KEPASTIAN penelusuran rekam jejak tiga calon Rektor ULM yang bertarung telah rampung, disampaikan Sekretaris Jenderal Kemenristekdikti Ainun Na’im, dalam suratnya bernomor 3842/A.A2/KP/2018, tertanggal 7 September 2018.

Dalam surat yang dengan perihal pemilihan Rektor ULM, Sekjen Kemenristekdikti Ainun Na’im mengabarkan kepada Ketua Senat ULM bahwa Menristekdikti Mohammad Nasir atau pejabat yang diberi kuasa menteri bersedia datang ke Banjarmasin, Kalimantan Selatan.

“Menristekdikti atau pejabat yang diberi kuasa menteri bersedia menghadiri acara pemilihan Rektor ULM periode 2018-2023 pada hari Rabu, 12 September 2018,” tulis Ainun Naim, dalam surat yang juga ditembuskan kepada Menristekdikti.

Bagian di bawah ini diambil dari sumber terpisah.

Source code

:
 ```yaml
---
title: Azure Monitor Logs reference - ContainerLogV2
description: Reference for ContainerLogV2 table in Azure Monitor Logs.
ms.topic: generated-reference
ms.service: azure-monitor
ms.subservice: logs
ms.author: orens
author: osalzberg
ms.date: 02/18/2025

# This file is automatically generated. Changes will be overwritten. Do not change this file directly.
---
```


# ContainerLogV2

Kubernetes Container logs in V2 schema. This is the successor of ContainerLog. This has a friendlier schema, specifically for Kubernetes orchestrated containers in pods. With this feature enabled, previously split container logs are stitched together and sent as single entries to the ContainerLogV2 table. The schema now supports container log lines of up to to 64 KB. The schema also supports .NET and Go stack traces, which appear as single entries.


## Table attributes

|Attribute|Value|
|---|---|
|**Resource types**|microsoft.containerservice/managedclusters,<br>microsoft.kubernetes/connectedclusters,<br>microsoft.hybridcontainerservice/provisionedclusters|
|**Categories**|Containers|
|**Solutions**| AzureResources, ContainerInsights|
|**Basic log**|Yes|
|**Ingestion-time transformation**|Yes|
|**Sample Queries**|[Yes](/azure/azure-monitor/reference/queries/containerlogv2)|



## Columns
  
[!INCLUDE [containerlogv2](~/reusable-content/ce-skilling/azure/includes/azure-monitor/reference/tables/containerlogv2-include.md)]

Untuk diketahui, dari hasil pemilihan calon Rektor ULM putaran pertama pada 30 Mei 2018 lalu, incumbent Prof Dr Sutarto Hadi meraup 31 suara. Guru besar FKIP ULM ini unggul dalam perebutan jatah 65 persen suara Senat ULM. Di posisi kedua adalah guru besar yang juga Dekan Fakultas Kedokteran, Prof Dr Zairin Noor dengan 17 suara. Terakhir, guru besar Fakultas Hukum Prof Dr HM Hadin Muhjad dipilih 9 suara Senat ULM.

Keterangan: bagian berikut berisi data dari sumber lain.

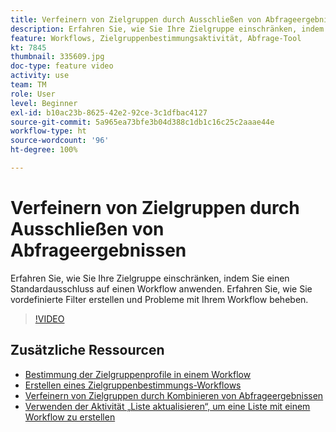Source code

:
 ```yaml
---
title: Verfeinern von Zielgruppen durch Ausschließen von Abfrageergebnissen
description: Erfahren Sie, wie Sie Ihre Zielgruppe einschränken, indem Sie einen Standardausschluss auf einen Workflow anwenden. Erfahren Sie, wie Sie vordefinierte Filter erstellen und Probleme mit Ihrem Workflow beheben.
feature: Workflows, Zielgruppenbestimmungsaktivität, Abfrage-Tool
kt: 7845
thumbnail: 335609.jpg
doc-type: feature video
activity: use
team: TM
role: User
level: Beginner
exl-id: b10ac23b-8625-42e2-92ce-3c1dfbac4127
source-git-commit: 5a965ea73bfe3b04d388c1db1c16c25c2aaae44e
workflow-type: ht
source-wordcount: '96'
ht-degree: 100%

---
```


# Verfeinern von Zielgruppen durch Ausschließen von Abfrageergebnissen

Erfahren Sie, wie Sie Ihre Zielgruppe einschränken, indem Sie einen Standardausschluss auf einen Workflow anwenden. Erfahren Sie, wie Sie vordefinierte Filter erstellen und Probleme mit Ihrem Workflow beheben.

>[!VIDEO](https://video.tv.adobe.com/v/335609?quality=12)

## Zusätzliche Ressourcen

* [Bestimmung der Zielgruppenprofile in einem Workflow](/help/profile-management/target-profiles-in-a-workflow.md)
* [Erstellen eines Zielgruppenbestimmungs-Workflows](/help/process-management/create-a-targeting-workflow.md)
* [Verfeinern von Zielgruppen durch Kombinieren von Abfrageergebnissen](/help/process-management/refine-targets-by-combining-query-results.md)
* [Verwenden der Aktivität „Liste aktualisieren“, um eine Liste mit einem Workflow zu erstellen](/help/process-management/use-the-update-list-activity.md)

Komposisi suara yang diperebutkan untuk menjadi orang nomor satu di kampus biru adalah 59 suara guru besar plus dekan dari 11 fakultas yang ada di ULM. Jatah untuk suara Senat ULM adalah 65 persen. Nah, cukup menentukan adalah suara Menristekdikti atau pejabat yang diberi kuasa sebanyak 35 persen atau 32 suara.

Ini berarti, peluang ketiga kandidat untuk memenangkan pertarungan dalam voting tertutup dalam rapat Senat ULM sebagai pemenang, masih terbuka. Sebab, ada 91 suara yang akan diperebutkan ketiga kandidat.

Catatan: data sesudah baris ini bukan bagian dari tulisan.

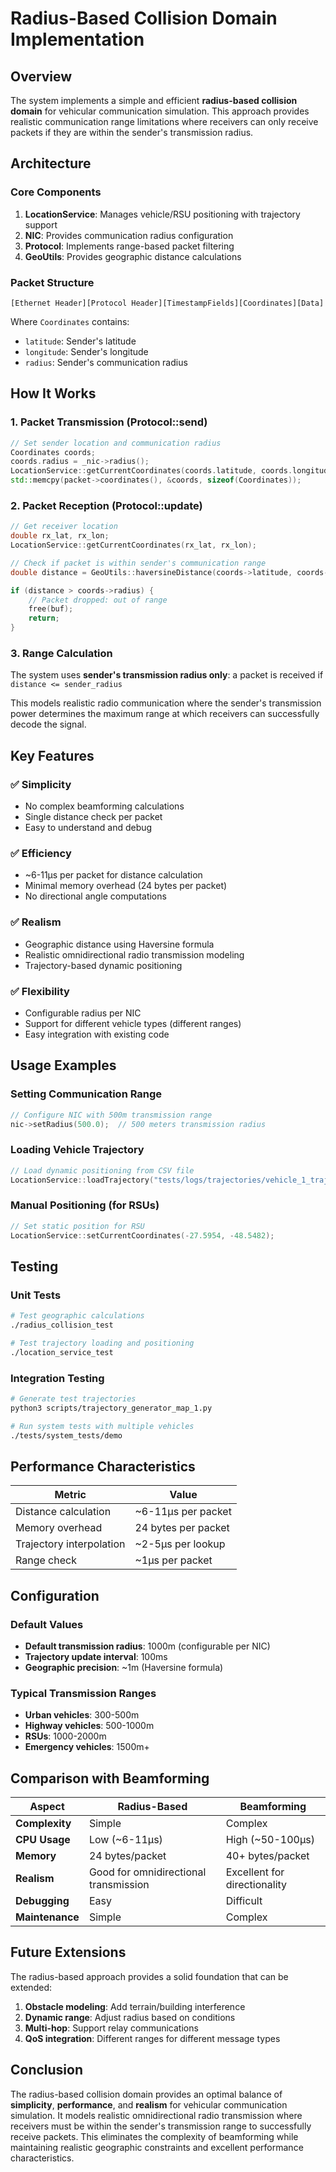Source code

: # Radius-Based Collision Domain Implementation

## Overview

The system implements a simple and efficient **radius-based collision domain** for vehicular communication simulation. This approach provides realistic communication range limitations where receivers can only receive packets if they are within the sender's transmission radius.

## Architecture

### Core Components

1. **LocationService**: Manages vehicle/RSU positioning with trajectory support
2. **NIC**: Provides communication radius configuration
3. **Protocol**: Implements range-based packet filtering
4. **GeoUtils**: Provides geographic distance calculations

### Packet Structure

```
[Ethernet Header][Protocol Header][TimestampFields][Coordinates][Data]
```

Where `Coordinates` contains:
- `latitude`: Sender's latitude
- `longitude`: Sender's longitude  
- `radius`: Sender's communication radius

## How It Works

### 1. Packet Transmission (Protocol::send)

```cpp
// Set sender location and communication radius
Coordinates coords;
coords.radius = _nic->radius();
LocationService::getCurrentCoordinates(coords.latitude, coords.longitude);
std::memcpy(packet->coordinates(), &coords, sizeof(Coordinates));
```

### 2. Packet Reception (Protocol::update)

```cpp
// Get receiver location
double rx_lat, rx_lon;
LocationService::getCurrentCoordinates(rx_lat, rx_lon);

// Check if packet is within sender's communication range
double distance = GeoUtils::haversineDistance(coords->latitude, coords->longitude, rx_lat, rx_lon);

if (distance > coords->radius) {
    // Packet dropped: out of range
    free(buf);
    return;
}
```

### 3. Range Calculation

The system uses **sender's transmission radius only**: a packet is received if `distance <= sender_radius`

This models realistic radio communication where the sender's transmission power determines the maximum range at which receivers can successfully decode the signal.

## Key Features

### ✅ **Simplicity**
- No complex beamforming calculations
- Single distance check per packet
- Easy to understand and debug

### ✅ **Efficiency**  
- ~6-11µs per packet for distance calculation
- Minimal memory overhead (24 bytes per packet)
- No directional angle computations

### ✅ **Realism**
- Geographic distance using Haversine formula
- Realistic omnidirectional radio transmission modeling
- Trajectory-based dynamic positioning

### ✅ **Flexibility**
- Configurable radius per NIC
- Support for different vehicle types (different ranges)
- Easy integration with existing code

## Usage Examples

### Setting Communication Range

```cpp
// Configure NIC with 500m transmission range
nic->setRadius(500.0);  // 500 meters transmission radius
```

### Loading Vehicle Trajectory

```cpp
// Load dynamic positioning from CSV file
LocationService::loadTrajectory("tests/logs/trajectories/vehicle_1_trajectory.csv");
```

### Manual Positioning (for RSUs)

```cpp
// Set static position for RSU
LocationService::setCurrentCoordinates(-27.5954, -48.5482);
```

## Testing

### Unit Tests

```bash
# Test geographic calculations
./radius_collision_test

# Test trajectory loading and positioning
./location_service_test
```

### Integration Testing

```bash
# Generate test trajectories
python3 scripts/trajectory_generator_map_1.py

# Run system tests with multiple vehicles
./tests/system_tests/demo
```

## Performance Characteristics

| Metric | Value |
|--------|-------|
| Distance calculation | ~6-11µs per packet |
| Memory overhead | 24 bytes per packet |
| Trajectory interpolation | ~2-5µs per lookup |
| Range check | ~1µs per packet |

## Configuration

### Default Values

- **Default transmission radius**: 1000m (configurable per NIC)
- **Trajectory update interval**: 100ms
- **Geographic precision**: ~1m (Haversine formula)

### Typical Transmission Ranges

- **Urban vehicles**: 300-500m
- **Highway vehicles**: 500-1000m  
- **RSUs**: 1000-2000m
- **Emergency vehicles**: 1500m+

## Comparison with Beamforming

| Aspect | Radius-Based | Beamforming |
|--------|-------------|-------------|
| **Complexity** | Simple | Complex |
| **CPU Usage** | Low (~6-11µs) | High (~50-100µs) |
| **Memory** | 24 bytes/packet | 40+ bytes/packet |
| **Realism** | Good for omnidirectional transmission | Excellent for directionality |
| **Debugging** | Easy | Difficult |
| **Maintenance** | Simple | Complex |

## Future Extensions

The radius-based approach provides a solid foundation that can be extended:

1. **Obstacle modeling**: Add terrain/building interference
2. **Dynamic range**: Adjust radius based on conditions
3. **Multi-hop**: Support relay communications
4. **QoS integration**: Different ranges for different message types

## Conclusion

The radius-based collision domain provides an optimal balance of **simplicity**, **performance**, and **realism** for vehicular communication simulation. It models realistic omnidirectional radio transmission where receivers must be within the sender's transmission range to successfully receive packets. This eliminates the complexity of beamforming while maintaining realistic geographic constraints and excellent performance characteristics.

Menanggapi agenda Pilrek ULM, salah satu kandidat rektor Prof Dr Hadin Muhjad pun mengaku baru tahu ada surat balasan dari Sekjen Kemenristekdikti mengenai agenda pemilihan pada Rabu (12/9/2018) mendatang.

“Dari awal, saya siap untuk mengikuti pemilihan Rektor ULM sesuai aturan. Jika sudah ada kepastian jadwal pemilihan, saya bersyukur,” kata Hadin Muhjad saat dikontak jejakrekam.com, Jumat (7/9/2018) malam.

Menurut Hadin, siapa pun yang terpilih nantinya adalah figur terbaik untuk memimpin kampus ULM ke depan. Namun, guru besar hukum administrasi ini menegaskan dalam pemilihan rektor nanti, para pemilik suara, terutama para guru besar, dan perwakilan 11 fakultas tentu memilih dengan hati nurani masing-masing. (jejakrekam)

 

Penulis Didi GS
Editor Didi G Sanusi
Anda mungkin juga berminat
Loading...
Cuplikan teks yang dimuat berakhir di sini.